The leader of England’s third-largest multi-academy trust has urged “radical solutions” to address an “engagement crisis” that is leading young people to “vote with their feet” in not attending school.
Becks Boomer-Clark, CEO of Lift Schools, told the Lords Social Mobility Policy Committee today that it was “unhelpful” for the attendance crisis to be framed as such, arguing that “we have [an] engagement crisis”.
She said: “We’ve got a more discerning group of young people who are telling us, by voting with their feet, that what we’re offering many of them day-in-day-out in school, does not match their needs.
“It’s not relevant to where they are or what their future aspirations are, and it’s something we’ve really got to address, and I think probably with some quite radical solutions.”
To illustrate her point, Ms Boomer-Clark went so far as to challenge members of the Lords committee to shadow a child in an average school for a day while remaining “engaged and interested” by what is taught in Years 6-9.

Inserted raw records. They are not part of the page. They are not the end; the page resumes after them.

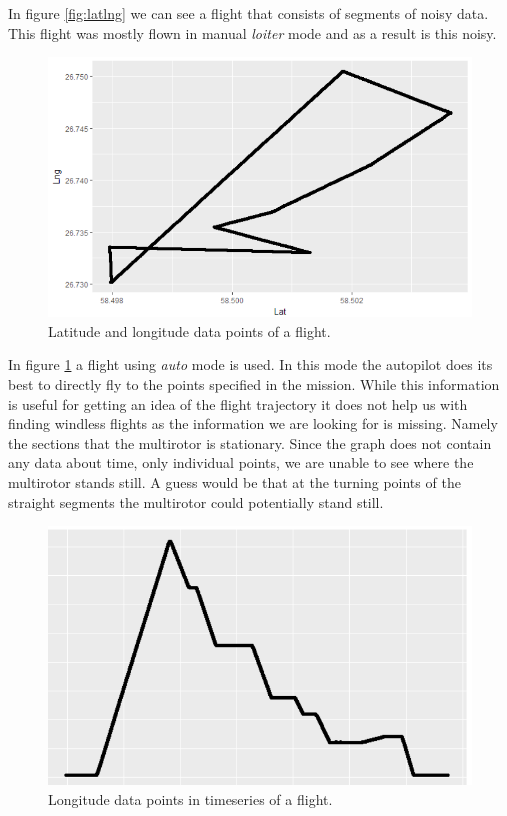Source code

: \documentclass[12pt,oneside]{reedthesis}
\theoremstyle{definition}
\theoremstyle{definition}
\theoremstyle{definition}
\theoremstyle{remark}
\begin{document}
In figure \ref{fig:latlng} we can see a flight that consists of segments
of noisy data. This flight was mostly flown in manual \emph{loiter} mode
and as a result is this noisy.
\begin{figure}
\centering
\includegraphics{./figure/latlng3.PNG}
\caption{\label{fig:latlngclean}Latitude and longitude data points of a
flight.}
\end{figure}
In figure \ref{fig:latlngclean} a flight using \emph{auto} mode is used.
In this mode the autopilot does its best to directly fly to the points
specified in the mission. While this information is useful for getting
an idea of the flight trajectory it does not help us with finding
windless flights as the information we are looking for is missing.
Namely the sections that the multirotor is stationary. Since the graph
does not contain any data about time, only individual points, we are
unable to see where the multirotor stands still. A guess would be that
at the turning points of the straight segments the multirotor could
potentially stand still.
\begin{figure}
\centering
\includegraphics{./figure/lng.PNG}
\caption{\label{fig:lng}Longitude data points in timeseries of a flight.}
\end{figure}
\end{document}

Ms Boomer-Clark’s comments follow education secretary Bridget Phillipson’s speech to more than 200 education leaders in Birmingham yesterday in which she said that improving pupil attendance is a “generational challenge” and a “responsibility” that headteachers should try to “live up to”.
The latest government figures, published in March, revealed that the number of pupils classed as “severely absent” in England reached a record high last year.
‘Off the edge of a cliff’
Ms Boomer-Clark, whose trust runs 57 academies across England, said at the evidence session that her MAT recently introduced a survey to measure feelings of belonging and engagement, revealing a “cliff edge” post Year 6.
Ms Boomer-Clark said that 84 per cent of the trust’s Year 6 children reported a “positive sense of belonging and engagement with school” but that afterwards it “just falls off the edge of a cliff”.
For Years 8 and 9, the positive sentiment dropped to 59 and 58 per cent, respectively.
For Year 11 - “when it gets serious”, because children “suddenly realise” why they probably need to be at school - Ms Boomer-Clark said the engagement and belonging levels recover to only 65 per cent.
Radical solutions?
She questioned what was happening to those students after Year 6, adding: “We have got a real challenge to do something quite radical with that key stage 3 period, because it’s not working…for a significant proportion [of children].”
Asked what “radical solutions” she would propose to this crisis, she told the committee that pupils are saying the national curriculum “status quo isn’t fit for purpose”.
She explained that children are much more digitally enabled than their teachers and have a “much greater awareness of what the world’s probably going to look like that they’re moving into.”
She also noted that, while young people are very engaged politically, there is often a “nervousness” to engage young people with contemporary issues in the classroom such as climate change and sustainability.
Tracking Neet indicators
The committee, chaired by Baroness Manningham-Buller, a former director-general of MI5, also heard that Lift Schools began tracking indicators that can be predictors of Neet status (not in education, employment or training) last year.
Ms Boomer-Clark said that of the MAT’s Year 11 students who left school in 2024, the attendance of those who went onto education, employment or training was 89.5 per cent.
This compared with just 48.6 per cent attendance for those who went on to be Neet, meaning those individuals lost 74 days or almost 15 weeks of their final year in formal schooling.
She added that the issue of engagement and Neet status isn’t “just about careers”. Rather, she argued that it is about identifying interests and tailoring opportunities for exposure “before school becomes completely irrelevant” to pupils.
Alongside Ms Boomer-Clark at the policy evidence session were Cygnus Academies Trust chief executive Danielle Lewis-Egonu and Emma Meredith, director of skills policy and global engagement at the Association of Colleges.